A few years ago, I got to wondering what became of Russell so I started Googling him. I couldn't find anything because, as much as tried to bring computers into his life, he didn't have much success with it and was wary of the things. He never had much of an Internet presence. So I started searching his daughter Tavina, and I turned up Russell's short obituary. He'd almost made it to 90. The obituary wasn't the standard fill-in-the-form type, but it was written by someone who didn't know him very well. Tavina's name was in the obituary more than Russell's.

I once heard a short story on NPR about the afterlife. In this view of the afterlife, it's like a giant lounge, and everyone who ever died is there. You can hang out with Plato and Syd Barrett and drink and smoke all you like because you're already dead. But the thing is that sometimes you'll be talking to someone, and he'll just disappear. That's because you only stay in the lounge as long as someone alive still remembers your name. As soon as the last person who remembers your name dies, you disappear and no one in the lounge knows what happens to you after that, though they have some theories.

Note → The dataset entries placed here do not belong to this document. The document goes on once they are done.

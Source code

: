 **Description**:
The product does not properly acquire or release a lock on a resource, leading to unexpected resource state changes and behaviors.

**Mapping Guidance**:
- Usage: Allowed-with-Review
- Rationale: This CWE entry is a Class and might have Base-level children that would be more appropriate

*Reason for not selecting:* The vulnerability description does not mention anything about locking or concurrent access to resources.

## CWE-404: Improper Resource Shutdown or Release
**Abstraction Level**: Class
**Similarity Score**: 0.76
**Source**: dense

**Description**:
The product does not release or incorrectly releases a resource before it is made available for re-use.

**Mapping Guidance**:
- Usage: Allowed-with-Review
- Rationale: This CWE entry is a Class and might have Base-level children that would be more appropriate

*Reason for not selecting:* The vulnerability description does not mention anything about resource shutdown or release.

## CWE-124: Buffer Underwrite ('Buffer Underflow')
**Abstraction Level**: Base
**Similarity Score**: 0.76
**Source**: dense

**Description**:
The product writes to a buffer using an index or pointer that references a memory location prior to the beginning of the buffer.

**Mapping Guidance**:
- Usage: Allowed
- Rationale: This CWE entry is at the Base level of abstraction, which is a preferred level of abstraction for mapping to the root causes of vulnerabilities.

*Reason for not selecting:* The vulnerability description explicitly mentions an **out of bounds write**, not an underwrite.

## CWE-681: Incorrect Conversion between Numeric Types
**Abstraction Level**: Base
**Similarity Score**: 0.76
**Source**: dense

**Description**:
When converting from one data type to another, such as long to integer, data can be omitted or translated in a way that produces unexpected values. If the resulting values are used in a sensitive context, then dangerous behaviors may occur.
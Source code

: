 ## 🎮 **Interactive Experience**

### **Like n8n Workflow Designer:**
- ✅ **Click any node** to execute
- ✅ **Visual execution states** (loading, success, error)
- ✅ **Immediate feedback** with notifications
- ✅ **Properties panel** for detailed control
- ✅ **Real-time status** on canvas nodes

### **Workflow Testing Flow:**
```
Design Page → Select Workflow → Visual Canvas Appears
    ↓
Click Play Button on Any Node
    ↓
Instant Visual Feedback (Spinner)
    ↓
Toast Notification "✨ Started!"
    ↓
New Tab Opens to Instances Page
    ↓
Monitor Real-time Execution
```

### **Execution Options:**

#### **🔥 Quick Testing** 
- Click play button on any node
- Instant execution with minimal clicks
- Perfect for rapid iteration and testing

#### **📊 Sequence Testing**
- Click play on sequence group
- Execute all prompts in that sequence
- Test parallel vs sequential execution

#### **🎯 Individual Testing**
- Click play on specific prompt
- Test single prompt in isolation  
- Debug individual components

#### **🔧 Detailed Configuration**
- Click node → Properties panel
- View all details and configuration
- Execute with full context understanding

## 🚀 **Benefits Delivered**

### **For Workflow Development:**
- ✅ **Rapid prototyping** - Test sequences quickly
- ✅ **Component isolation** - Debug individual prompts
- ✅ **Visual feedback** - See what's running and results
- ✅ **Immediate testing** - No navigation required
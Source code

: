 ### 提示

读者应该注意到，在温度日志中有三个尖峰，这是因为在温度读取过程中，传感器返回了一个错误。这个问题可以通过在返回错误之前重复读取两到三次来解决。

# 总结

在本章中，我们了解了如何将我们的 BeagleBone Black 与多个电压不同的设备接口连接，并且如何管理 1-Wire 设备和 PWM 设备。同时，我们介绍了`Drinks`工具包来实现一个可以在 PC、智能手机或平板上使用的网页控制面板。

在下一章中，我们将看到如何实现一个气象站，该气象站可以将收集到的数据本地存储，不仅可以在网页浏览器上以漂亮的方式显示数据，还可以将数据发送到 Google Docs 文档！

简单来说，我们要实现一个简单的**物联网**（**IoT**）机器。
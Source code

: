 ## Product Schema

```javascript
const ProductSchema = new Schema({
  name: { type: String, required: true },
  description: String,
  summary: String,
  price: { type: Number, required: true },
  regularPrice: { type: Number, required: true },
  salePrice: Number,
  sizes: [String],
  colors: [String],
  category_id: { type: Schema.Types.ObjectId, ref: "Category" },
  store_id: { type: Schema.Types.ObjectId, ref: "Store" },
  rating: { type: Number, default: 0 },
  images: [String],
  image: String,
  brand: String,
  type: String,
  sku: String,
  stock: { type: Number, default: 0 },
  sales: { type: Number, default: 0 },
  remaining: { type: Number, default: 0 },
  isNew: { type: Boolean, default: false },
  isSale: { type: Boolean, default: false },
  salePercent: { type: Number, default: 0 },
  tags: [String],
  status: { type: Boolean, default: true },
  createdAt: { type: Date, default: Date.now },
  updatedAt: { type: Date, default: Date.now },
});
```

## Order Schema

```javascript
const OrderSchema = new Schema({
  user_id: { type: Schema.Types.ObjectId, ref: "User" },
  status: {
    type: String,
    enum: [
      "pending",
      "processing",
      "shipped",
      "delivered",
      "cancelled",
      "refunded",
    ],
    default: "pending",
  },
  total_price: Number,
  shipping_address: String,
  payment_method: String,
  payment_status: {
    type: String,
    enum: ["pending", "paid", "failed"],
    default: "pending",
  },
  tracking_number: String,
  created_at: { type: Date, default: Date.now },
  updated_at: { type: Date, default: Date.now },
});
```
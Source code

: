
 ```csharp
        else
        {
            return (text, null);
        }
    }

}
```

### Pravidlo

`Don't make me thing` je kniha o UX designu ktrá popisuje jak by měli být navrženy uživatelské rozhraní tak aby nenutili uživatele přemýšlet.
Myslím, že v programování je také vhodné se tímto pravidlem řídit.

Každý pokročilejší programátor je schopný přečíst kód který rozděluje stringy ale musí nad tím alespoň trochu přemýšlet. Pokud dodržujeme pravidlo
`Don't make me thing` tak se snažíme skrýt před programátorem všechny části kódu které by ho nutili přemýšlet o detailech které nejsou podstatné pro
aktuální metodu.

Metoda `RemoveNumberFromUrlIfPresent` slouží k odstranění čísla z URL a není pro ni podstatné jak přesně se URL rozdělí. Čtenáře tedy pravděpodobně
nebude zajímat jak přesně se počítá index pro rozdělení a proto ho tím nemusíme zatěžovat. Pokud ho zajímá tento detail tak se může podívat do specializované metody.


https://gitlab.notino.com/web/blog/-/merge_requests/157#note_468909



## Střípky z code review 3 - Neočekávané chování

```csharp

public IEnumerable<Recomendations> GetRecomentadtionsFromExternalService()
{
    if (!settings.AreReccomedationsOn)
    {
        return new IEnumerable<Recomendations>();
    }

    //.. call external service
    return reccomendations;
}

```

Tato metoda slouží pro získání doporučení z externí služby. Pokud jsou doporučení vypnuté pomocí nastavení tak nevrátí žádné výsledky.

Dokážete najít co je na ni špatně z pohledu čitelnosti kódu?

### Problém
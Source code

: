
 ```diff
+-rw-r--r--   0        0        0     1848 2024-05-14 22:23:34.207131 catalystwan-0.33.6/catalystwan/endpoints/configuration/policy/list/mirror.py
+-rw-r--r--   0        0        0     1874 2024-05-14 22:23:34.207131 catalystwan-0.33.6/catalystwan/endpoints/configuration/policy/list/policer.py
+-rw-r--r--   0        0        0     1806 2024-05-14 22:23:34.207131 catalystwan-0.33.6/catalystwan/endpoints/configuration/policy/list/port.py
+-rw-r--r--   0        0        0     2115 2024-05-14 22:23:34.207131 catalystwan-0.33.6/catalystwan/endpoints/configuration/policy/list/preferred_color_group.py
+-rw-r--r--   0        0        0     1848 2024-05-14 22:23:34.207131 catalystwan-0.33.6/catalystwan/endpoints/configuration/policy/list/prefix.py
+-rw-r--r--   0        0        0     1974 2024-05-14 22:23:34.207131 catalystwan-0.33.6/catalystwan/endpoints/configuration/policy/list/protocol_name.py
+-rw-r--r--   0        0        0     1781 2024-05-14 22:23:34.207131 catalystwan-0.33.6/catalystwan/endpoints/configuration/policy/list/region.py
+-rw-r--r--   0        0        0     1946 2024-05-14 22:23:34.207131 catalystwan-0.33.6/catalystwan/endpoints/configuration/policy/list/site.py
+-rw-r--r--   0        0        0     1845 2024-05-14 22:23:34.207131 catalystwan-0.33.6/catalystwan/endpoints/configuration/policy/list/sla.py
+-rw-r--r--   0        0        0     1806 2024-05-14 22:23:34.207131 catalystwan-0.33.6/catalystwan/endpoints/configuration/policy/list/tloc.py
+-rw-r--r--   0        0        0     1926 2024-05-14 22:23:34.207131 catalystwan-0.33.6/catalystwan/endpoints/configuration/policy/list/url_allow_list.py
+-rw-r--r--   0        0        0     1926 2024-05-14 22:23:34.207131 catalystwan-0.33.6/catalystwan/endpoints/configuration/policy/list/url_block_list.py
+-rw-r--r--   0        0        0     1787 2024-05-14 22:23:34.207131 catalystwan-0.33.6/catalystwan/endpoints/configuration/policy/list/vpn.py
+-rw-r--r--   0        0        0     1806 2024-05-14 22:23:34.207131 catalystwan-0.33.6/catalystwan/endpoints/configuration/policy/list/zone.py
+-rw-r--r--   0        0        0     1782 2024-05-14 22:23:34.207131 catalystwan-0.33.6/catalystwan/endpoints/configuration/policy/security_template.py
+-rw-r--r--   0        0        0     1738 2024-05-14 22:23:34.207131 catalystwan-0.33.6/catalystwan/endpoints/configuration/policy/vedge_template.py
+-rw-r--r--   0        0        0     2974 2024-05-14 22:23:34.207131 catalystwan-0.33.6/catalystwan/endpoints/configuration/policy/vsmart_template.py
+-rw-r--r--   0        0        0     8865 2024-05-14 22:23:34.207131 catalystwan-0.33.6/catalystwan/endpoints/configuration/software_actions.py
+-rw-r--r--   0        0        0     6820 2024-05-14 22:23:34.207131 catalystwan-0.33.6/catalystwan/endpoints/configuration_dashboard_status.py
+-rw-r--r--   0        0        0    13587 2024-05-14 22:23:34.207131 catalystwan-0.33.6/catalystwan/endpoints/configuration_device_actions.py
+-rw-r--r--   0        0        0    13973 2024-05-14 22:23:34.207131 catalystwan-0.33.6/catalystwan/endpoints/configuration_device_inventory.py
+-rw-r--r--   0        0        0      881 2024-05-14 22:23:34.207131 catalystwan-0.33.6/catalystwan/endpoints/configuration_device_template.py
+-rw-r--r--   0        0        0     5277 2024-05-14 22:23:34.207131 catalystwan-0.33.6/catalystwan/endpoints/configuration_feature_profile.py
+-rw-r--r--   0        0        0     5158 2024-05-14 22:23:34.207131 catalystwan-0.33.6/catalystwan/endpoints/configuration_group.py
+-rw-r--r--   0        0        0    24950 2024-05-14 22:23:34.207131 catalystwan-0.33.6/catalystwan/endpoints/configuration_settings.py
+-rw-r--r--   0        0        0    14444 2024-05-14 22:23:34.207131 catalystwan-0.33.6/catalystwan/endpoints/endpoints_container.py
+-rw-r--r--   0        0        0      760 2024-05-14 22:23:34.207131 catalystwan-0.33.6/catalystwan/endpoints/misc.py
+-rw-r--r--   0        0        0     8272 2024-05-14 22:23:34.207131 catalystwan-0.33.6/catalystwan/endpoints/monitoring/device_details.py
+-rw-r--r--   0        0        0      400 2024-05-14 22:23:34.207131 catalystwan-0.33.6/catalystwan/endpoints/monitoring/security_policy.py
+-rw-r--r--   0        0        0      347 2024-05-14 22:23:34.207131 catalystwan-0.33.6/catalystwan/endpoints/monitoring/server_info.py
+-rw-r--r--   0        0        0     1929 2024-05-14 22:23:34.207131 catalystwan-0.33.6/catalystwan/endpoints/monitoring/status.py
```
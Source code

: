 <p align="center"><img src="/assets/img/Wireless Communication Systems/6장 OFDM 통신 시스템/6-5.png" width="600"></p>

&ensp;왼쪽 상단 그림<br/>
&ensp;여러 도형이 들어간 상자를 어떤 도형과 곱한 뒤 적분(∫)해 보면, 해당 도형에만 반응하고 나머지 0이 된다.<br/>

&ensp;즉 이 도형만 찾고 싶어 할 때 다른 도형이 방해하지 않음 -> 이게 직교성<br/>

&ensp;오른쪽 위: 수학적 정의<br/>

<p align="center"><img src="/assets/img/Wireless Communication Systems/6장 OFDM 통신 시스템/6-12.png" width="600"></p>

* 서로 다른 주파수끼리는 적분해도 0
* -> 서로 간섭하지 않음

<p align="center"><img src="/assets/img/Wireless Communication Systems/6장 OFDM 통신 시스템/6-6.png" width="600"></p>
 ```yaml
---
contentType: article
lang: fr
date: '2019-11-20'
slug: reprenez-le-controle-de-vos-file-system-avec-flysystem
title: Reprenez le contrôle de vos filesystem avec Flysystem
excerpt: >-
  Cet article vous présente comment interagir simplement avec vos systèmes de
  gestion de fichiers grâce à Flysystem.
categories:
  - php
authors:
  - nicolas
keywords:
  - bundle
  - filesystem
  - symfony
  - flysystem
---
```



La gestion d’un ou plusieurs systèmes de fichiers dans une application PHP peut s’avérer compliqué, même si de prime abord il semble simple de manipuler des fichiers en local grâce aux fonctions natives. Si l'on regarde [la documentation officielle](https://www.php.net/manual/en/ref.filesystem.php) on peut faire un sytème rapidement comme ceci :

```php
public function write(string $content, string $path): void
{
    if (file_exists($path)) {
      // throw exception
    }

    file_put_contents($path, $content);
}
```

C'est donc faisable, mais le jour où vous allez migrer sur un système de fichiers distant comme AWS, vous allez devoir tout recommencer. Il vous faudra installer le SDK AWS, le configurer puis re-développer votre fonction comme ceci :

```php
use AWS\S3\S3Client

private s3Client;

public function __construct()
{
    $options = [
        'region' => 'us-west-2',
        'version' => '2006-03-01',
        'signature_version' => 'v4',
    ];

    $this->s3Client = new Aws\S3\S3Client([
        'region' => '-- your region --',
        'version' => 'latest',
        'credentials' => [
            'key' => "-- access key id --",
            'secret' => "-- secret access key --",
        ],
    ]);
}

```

So for the last few days I couldn't remember Russell's last name. And I was thinking about how, after such a life, you become dependent on your grown child because of a random act of psychopathy. Your obituary is buried on page 5 of Google, and even then can only be searched by someone else's name. Almost everyone who remembers your name is also dead.

But to have lived such a life.

I was kind of upset the last few days because I couldn't remember Russell's last name. Then tonight I was having a cigarette and fretting about the story I was supposed to tell and I remembered it.

It's Benedict. Russell Benedict.

And it's a really comforting lie for me to hope that he'll still be in the afterlife lounge when I get there, because I'd really love to talk to him once more.